Leioproctus strigatus

Scientific classification
- Kingdom: Animalia
- Phylum: Arthropoda
- Clade: Pancrustacea
- Class: Insecta
- Order: Hymenoptera
- Family: Colletidae
- Genus: Leioproctus
- Species: L. strigatus
- Binomial name: Leioproctus strigatus Batley, 2025

= Leioproctus strigatus =

- Genus: Leioproctus
- Species: strigatus
- Authority: Batley, 2025

Species of bee

Leioproctus strigatus, or Leioproctus (Euryglossidia) strigatus, is a species of bee in the family Colletidae and subfamily Colletinae. It is endemic to Australia.
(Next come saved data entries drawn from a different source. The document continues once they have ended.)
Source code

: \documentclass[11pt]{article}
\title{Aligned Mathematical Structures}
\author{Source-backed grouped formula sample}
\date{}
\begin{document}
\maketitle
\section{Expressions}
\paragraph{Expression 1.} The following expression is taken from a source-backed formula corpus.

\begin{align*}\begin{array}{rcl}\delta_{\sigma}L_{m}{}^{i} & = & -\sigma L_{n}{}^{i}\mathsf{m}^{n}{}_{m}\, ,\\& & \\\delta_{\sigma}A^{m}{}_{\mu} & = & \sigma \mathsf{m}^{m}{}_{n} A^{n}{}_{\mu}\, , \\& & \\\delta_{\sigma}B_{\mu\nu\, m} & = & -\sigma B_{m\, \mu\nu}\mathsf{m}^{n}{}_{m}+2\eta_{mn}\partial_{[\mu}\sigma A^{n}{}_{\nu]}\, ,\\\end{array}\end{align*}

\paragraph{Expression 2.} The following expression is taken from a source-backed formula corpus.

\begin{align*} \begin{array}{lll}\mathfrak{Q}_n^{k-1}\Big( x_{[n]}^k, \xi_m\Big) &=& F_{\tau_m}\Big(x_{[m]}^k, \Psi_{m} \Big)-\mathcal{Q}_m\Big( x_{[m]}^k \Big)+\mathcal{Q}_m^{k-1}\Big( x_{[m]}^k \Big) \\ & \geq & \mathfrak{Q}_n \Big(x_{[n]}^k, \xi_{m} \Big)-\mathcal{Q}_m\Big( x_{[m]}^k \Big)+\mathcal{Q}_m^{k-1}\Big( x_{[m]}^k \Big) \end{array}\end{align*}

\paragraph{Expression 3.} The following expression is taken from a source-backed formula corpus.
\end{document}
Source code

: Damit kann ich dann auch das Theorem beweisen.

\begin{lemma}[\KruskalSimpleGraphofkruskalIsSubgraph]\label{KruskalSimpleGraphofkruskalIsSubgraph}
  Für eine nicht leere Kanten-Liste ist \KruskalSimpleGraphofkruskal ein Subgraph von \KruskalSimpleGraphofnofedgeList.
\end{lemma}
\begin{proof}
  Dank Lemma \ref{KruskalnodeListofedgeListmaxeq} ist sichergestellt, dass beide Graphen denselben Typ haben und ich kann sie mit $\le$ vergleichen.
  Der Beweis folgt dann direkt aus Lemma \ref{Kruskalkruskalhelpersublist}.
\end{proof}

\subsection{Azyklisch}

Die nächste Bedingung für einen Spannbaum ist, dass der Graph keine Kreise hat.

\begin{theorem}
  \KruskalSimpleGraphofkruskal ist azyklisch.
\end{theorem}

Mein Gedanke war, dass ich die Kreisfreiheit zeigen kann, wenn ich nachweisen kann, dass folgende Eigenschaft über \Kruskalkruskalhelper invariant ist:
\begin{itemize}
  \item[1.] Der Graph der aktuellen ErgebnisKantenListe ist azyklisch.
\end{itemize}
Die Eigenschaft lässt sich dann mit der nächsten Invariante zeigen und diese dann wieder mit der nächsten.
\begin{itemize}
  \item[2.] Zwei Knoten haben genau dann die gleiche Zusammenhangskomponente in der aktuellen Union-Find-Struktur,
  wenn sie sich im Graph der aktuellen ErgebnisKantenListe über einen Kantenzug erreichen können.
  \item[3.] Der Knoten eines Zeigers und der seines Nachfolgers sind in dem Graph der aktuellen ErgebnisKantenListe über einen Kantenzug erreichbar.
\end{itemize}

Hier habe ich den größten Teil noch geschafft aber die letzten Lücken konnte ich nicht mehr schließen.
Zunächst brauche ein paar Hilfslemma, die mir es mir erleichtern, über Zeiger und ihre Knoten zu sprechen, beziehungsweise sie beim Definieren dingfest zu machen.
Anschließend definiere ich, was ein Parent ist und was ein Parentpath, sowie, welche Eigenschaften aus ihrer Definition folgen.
It was described by entomologist Michael Batley in 2025.

==Etymology==
The specific epithet strigatus is an anatomical reference to the fine striation on the propodeal triangle.

==Description==
The female body length is 5.5 mm, the male 5.0 mm. Integumental colouration is mainly black, the metasoma dark brown. The hair is white to brown.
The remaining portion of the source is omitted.